To overcome the main challenge of low photocatalytic efficiency and high energy consumption of thermocatalysis in the oxidation of volatile organic compounds (VOCs), MOF-derived mesoporous disk-like yPd/xN-TiO2 (x = 3.2, 5.5, 7.7 wt%, and y = 0.26 wt%) were prepared by ball milling-calcination method for photothermal catalytic oxidation of ethyl acetate. Morphological and pore structure characterization indicated that Pd/N-TiO2 had abundant pore structure and large specific surface area, which facilitated the adsorption of pollutants on the active sites. Among the catalysts, 0.26 Pd/3.2 N-TiO2 exhibited optimal photothermal catalytic performance.
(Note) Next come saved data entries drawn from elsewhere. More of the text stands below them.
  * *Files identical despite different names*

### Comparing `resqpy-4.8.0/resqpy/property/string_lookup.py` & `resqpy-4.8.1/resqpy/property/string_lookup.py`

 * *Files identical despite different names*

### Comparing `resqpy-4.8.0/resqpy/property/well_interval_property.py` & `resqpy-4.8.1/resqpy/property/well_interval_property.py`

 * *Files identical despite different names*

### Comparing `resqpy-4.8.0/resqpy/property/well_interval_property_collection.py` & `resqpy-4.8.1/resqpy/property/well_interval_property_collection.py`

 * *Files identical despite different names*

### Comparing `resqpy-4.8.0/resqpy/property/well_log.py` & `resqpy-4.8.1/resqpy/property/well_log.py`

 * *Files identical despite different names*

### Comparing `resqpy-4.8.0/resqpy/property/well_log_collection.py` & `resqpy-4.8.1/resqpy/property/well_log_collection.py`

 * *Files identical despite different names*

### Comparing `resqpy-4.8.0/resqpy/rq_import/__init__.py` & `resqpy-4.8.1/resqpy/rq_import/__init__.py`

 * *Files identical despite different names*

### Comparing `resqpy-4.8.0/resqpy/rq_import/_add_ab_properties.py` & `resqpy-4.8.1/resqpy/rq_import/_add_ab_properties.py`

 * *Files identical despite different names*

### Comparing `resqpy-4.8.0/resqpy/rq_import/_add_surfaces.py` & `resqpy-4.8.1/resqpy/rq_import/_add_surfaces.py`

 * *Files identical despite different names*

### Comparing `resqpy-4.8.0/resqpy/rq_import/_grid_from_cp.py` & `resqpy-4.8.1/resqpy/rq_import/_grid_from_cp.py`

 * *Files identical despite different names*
The corresponding temperature required for 50% and 90% conversion of ethyl acetate was 192 and 212 °C, with the specific reaction rate of 0.95 µmol/(gPd s) at 150 °C. Doping of N and loading of Pd nanoparticles enhanced the light absorption capacity, promoted the charge separation, and the adsorption capacity of ethyl acetate, resulting in a high photothermal catalytic oxidation activity. The detection of free radicals indicated that the photothermal synergy was associated with the generation of reactive oxygen species over 0.26 Pd/3.2 N-TiO2 under light irradiation condition, which directly participated in the catalytic removal of ethyl acetate. A proper increase in temperature could also promote the migration of carriers. The photothermal catalytic oxidation of VOCs over MOF-derivatives had great potential application for environmental protection.